Just about then with his eyes downcast into a contemplation of his future, the sound of a single person’s applause broke the silence. It was joined by another and then another and pretty soon the Staff Office was deluged with the thunderous ovation from his young and old colleagues. Unbeknownst to him they had seen the magic in his hands, the will of his mind and the benefaction in his soul. They had seen him for who he was and what he had accomplished. They had recognized the meaning of his downcast gaze, the virtue of his selflessness and the helpfulness in his teachings. In their minds he had earned this applause.
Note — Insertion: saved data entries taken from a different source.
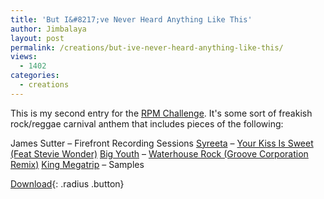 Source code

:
 ```yaml
---
title: 'But I&#8217;ve Never Heard Anything Like This'
author: Jimbalaya
layout: post
permalink: /creations/but-ive-never-heard-anything-like-this/
views:
  - 1402
categories:
  - creations
---
```


This is my second entry for the [RPM Challenge][2]. It's some sort of freakish rock/reggae carnival anthem that includes pieces of the following:

  [2]: http://www.rpmchallenge.com/

James Sutter – Firefront Recording Sessions
[Syreeta][3] – [Your Kiss Is Sweet (Feat Stevie Wonder)][4]
[Big Youth][5] – [Waterhouse Rock (Groove Corporation Remix)](https://itunes.apple.com/us/album/waterhouse-rock-g.-corp-groove/id509817642?i=509817647&uo=4&at=11l4TK)
[King Megatrip][6] – Samples

 [3]: https://itunes.apple.com/us/artist/syreeta/id363595?uo=4&at=11l4TK "Syreeta on iTunes"
 [4]: https://itunes.apple.com/us/album/your-kiss-is-sweet/id77229742?i=77229815&uo=4&at=11l4TK "Your Kiss Is Sweet (Feat Stevie Wonder) on iTunes"
 [5]: https://itunes.apple.com/us/artist/big-youth/id1849877?uo=4&at=11l4TK "Big Youth on iTunes"
 [6]: http://megatrip.blogspot.com/

<p><audio src="/audio/creations/Jimbalaya-RPM_Challenge_2008-01-But_I've_Never_Heard_Anything_Like_This.mp3" preload='auto' /></p>

[Download][8]{: .radius .button}

 [8]: /audio/creations/Jimbalaya-RPM_Challenge_2008-01-But_I've_Never_Heard_Anything_Like_This.mp3 "Download Jimbalaya - But I've Never Heard Anything Like This"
He lives in a modest home, reading, writing and cooking. He grows a four-foot square of vegetables and enjoys the fruits of his labor- his grandchildren. I heard him say once at a party, “Why did I not think of this sooner?” and then in perfect harmony with his form he said, “I am sure all the patients are well taken care of, but I do miss taking care of them.”
But he is missed in the trenches of medical care. When wounds and injuries and bad organs and rotten flesh take hold of the essence of life then they cry out for him in their thoughts and wish.

The relics of time hold bondage to the past. Memory is the metaphor of the past while hope is the distance before us. We hope to see the likes of him.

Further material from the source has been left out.